According to US intelligence agencies, the Kremlin arranged a wide-ranging influence operation under which emails were hacked and an online propaganda was launched to disgrace Hillary Clinton, a Democratic presidential candidate, and help Donald Trump, a Republican, win the White House in the November 2016 presidential election.
Though Arizona and Illinois had confirmed in 2016 that hackers had targeted their voter registration systems, yet Jeanatte Manfra, the acting deputy undersecretary of cyber security at the Department of Homeland Security, declined to identify which states had been targeted, citing confidentiality agreements.
Russian hackers targeted no less than 21 US state election systems, breaching a small number of the presidential election process, but as of now, no evidence is there to highlight the manipulation of any votes or the voting ballots. The foremost concern is to identify the extent of interference by these Russian hackers, and to speculate if they can do the same in future elections.
Russian military intelligence carried out a cyber-attack on at least one US voting software supplier and sent spear-phishing emails to more than a hundred local election officials days before the poll.
According to The Intercept, the National Security Agency (NSA) is convinced that the Russian General Staff Main Intelligence Directorate (GRU) interfered in the 2016 presidential election. During the process, the hacking of emails of senior Democrats was a confirmed event, but despite Russia’s efforts to penetrate vote-counting, they could not manipulate it.
“They’re coming after America,” former FBI director James B. Comey had told the Senate Intelligence Committee earlier this month, adding “They will be back.”
E-mails that were stolen from Democratic National Committee officials and from Clinton’s campaign, were later leaked. They, in turn, influenced public debates and US media coverage of the campaign, embarrassing Clinton.
Trump had then claimed then that the fiasco was nothing more than ‘fake news’ and had given Russia the benefit of doubt, saying that they may or may not have interfered in the election process. However, Russia refused to claim any responsibility for the cyber-attacks.

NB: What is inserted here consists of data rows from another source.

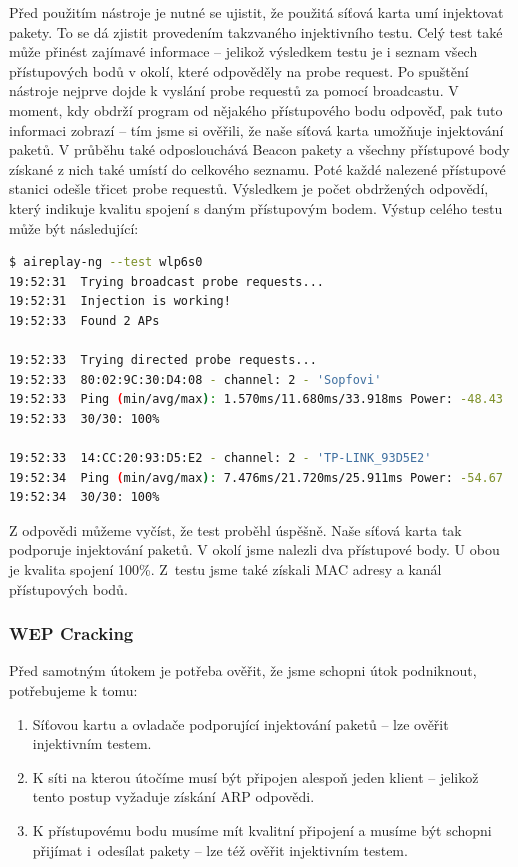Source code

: Před použitím nástroje je nutné se ujistit, že použitá síťová karta umí injektovat pakety. To se dá zjistit provedením takzvaného injektivního testu. Celý test také může přinést zajímavé informace -- jelikož výsledkem testu je i seznam všech přístupových bodů v okolí, které odpověděly na probe request. Po spuštění nástroje nejprve dojde k vyslání probe requestů za pomocí broadcastu. V moment, kdy obdrží program od nějakého přístupového bodu odpověď, pak tuto informaci zobrazí -- tím jsme si ověřili, že naše síťová karta umožňuje injektování paketů. V průběhu také odposlouchává Beacon pakety a všechny přístupové body získané z nich také umístí do celkového seznamu. Poté každé nalezené přístupové stanici odešle třicet probe requestů. Výsledkem je počet obdržených odpovědí, který indikuje kvalitu spojení s daným přístupovým bodem. Výstup celého testu může být následující:
\begin{lstlisting}[language=bash]
$ aireplay-ng --test wlp6s0
19:52:31  Trying broadcast probe requests...
19:52:31  Injection is working!
19:52:33  Found 2 APs

19:52:33  Trying directed probe requests...
19:52:33  80:02:9C:30:D4:08 - channel: 2 - 'Sopfovi'
19:52:33  Ping (min/avg/max): 1.570ms/11.680ms/33.918ms Power: -48.43
19:52:33  30/30: 100%

19:52:33  14:CC:20:93:D5:E2 - channel: 2 - 'TP-LINK_93D5E2'
19:52:34  Ping (min/avg/max): 7.476ms/21.720ms/25.911ms Power: -54.67
19:52:34  30/30: 100%
\end{lstlisting}
Z odpovědi můžeme vyčíst, že test proběhl úspěšně. Naše síťová karta tak podporuje injektování paketů. V okolí jsme nalezli dva přístupové body. U obou je kvalita spojení 100\%. Z~testu jsme také získali MAC adresy a kanál přístupových bodů.

\subsubsection*{WEP Cracking}
Před samotným útokem je potřeba ověřit, že jsme schopni útok podniknout, potřebujeme k tomu:
\begin{enumerate}
  \item{Síťovou kartu a ovladače podporující injektování paketů -- lze ověřit injektivním testem.}
  \item{K síti na kterou útočíme musí být připojen alespoň jeden klient -- jelikož tento postup vyžaduje získání ARP odpovědi.}
  \item{K přístupovému bodu musíme mít kvalitní připojení a musíme být schopni přijímat i~odesílat pakety -- lze též ověřit injektivním testem.}
\end{enumerate}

Meanwhile, a report suggested that as many as 39 states were targeted by Russian hackers. According to the US government, they pilfered confidential communications involving the Clinton campaign which was published online before Election Day. According to a report by Bloomberg, there are certain findings that also suggest that Russian hackers tried to change electoral data at local and state levels.
Former Homeland Secretary Jeh Johnson alleged that Russian President Vladimir Putin had himself masterminded and brought about the cyber-attack on the US in order to influence the presidential election. “That is a fact, plain and simple,” he said. Johnson also added that the US requires a “national leader to take charge of this issue.” Certain Trump election advisors are under investigation to ascertain if they knew about Russia’s interference.
Trump, on June 16, confirmed that he was being investigated for his alleged role in Russian meddling into the US election in November 2016. He also referred to it as a “witch hunt” and said that even after seven months of investigations; nobody had been able to prove that he had colluded with Russia.
However, Putin has categorically denied the involvement of Russia in the election process and claimed that hackers cannot affect elections abroad, insisting “we don’t engage in that at the state level.”